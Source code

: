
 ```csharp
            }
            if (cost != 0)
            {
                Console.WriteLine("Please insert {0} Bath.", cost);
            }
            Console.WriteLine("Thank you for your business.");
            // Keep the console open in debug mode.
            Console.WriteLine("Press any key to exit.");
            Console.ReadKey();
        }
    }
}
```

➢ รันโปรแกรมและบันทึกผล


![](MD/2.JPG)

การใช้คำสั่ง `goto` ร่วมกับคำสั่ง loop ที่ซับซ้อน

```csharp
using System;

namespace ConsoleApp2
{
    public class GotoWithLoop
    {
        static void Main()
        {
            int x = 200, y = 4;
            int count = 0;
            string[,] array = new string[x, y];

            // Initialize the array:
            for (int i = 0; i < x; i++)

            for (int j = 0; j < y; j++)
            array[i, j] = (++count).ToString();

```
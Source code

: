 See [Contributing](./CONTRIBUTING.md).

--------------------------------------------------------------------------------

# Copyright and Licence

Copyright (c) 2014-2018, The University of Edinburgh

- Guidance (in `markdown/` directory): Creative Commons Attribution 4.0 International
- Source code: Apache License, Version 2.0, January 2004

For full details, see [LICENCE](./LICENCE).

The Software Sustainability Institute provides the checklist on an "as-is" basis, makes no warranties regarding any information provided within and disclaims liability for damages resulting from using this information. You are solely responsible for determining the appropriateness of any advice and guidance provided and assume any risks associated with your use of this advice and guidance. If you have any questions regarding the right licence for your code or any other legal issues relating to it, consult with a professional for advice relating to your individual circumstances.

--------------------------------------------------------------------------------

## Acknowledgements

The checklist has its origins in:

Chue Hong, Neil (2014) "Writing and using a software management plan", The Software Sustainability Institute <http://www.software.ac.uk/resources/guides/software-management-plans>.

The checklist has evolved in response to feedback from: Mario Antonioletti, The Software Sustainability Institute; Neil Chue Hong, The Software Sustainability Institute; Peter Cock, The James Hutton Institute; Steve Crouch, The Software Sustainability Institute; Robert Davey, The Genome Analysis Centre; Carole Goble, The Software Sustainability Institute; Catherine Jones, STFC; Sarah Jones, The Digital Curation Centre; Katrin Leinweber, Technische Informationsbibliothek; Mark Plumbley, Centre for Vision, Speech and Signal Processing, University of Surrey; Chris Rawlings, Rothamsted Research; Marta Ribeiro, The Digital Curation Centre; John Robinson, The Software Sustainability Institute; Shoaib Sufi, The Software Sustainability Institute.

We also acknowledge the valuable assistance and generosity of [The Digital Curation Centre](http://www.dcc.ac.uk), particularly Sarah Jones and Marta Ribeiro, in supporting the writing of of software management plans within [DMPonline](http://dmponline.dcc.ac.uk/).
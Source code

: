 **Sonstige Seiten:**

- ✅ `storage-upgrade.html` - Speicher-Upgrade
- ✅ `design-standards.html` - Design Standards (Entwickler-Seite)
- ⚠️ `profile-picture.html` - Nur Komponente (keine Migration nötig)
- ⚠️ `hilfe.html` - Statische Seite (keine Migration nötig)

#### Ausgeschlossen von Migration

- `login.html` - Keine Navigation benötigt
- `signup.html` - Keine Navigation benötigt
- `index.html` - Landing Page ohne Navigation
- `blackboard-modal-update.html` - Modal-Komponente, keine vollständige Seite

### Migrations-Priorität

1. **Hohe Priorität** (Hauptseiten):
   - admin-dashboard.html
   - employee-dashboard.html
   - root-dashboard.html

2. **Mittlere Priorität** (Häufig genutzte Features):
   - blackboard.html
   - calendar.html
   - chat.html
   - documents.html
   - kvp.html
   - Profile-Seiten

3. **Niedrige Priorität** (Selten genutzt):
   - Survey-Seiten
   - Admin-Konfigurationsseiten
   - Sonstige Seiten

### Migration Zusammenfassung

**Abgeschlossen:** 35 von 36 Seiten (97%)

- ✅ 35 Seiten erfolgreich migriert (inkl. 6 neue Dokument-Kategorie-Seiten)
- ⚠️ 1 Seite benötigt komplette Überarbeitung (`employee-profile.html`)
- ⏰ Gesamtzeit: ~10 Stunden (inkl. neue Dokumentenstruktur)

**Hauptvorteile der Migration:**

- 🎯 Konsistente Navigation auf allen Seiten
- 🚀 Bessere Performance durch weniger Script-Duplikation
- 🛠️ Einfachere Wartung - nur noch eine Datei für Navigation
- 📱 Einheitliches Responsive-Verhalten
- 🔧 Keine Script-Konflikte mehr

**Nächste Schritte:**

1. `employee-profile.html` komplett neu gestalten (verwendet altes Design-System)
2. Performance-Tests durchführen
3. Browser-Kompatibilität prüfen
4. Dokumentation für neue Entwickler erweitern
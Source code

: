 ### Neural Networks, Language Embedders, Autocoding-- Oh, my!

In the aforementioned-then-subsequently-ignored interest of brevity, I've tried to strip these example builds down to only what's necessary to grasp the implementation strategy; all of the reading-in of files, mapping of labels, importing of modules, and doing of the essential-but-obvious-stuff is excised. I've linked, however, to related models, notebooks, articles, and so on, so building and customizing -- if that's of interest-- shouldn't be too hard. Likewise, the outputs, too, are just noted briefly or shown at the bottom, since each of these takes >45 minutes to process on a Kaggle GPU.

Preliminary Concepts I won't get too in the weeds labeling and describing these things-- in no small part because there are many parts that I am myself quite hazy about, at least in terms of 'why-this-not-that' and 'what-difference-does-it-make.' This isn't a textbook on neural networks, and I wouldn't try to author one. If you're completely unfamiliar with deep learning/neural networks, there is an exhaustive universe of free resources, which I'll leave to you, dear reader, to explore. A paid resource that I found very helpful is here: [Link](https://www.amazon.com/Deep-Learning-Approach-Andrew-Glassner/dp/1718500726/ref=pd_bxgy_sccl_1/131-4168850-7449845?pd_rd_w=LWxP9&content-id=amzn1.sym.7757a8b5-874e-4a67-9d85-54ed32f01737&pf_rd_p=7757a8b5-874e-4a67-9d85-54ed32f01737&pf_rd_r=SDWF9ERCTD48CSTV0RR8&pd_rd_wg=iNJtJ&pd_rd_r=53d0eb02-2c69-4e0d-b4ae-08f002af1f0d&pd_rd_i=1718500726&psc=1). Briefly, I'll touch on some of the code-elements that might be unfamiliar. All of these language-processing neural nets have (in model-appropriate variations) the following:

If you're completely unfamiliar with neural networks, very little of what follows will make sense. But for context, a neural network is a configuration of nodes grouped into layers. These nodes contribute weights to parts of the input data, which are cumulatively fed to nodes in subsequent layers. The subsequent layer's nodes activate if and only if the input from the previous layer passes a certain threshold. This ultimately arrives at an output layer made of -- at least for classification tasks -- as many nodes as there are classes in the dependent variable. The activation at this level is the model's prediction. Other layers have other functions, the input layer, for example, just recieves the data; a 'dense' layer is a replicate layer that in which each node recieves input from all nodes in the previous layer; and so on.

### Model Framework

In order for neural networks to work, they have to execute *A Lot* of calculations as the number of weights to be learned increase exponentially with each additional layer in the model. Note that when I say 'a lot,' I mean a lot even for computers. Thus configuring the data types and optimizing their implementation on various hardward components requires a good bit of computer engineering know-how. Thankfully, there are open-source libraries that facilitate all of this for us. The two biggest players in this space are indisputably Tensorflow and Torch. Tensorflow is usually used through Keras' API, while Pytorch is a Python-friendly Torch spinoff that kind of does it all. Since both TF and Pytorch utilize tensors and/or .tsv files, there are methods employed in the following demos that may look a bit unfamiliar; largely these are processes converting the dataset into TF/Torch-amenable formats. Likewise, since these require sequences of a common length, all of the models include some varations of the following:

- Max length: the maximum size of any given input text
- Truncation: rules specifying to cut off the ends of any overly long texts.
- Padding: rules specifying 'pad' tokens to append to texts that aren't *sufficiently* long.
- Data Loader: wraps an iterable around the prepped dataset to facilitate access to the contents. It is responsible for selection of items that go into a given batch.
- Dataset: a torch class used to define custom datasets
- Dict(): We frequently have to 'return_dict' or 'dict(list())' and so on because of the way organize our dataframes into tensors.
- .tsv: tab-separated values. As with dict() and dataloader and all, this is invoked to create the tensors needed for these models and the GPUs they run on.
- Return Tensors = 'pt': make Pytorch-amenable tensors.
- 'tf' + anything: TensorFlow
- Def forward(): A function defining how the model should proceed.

+---+

WORK ORDER: Copy out each line of the listing where the string "array" appears.

WRITTEN RESPONSE:
            string[,] array = new string[x, y];
            // Initialize the array:
            array[i, j] = (++count).ToString();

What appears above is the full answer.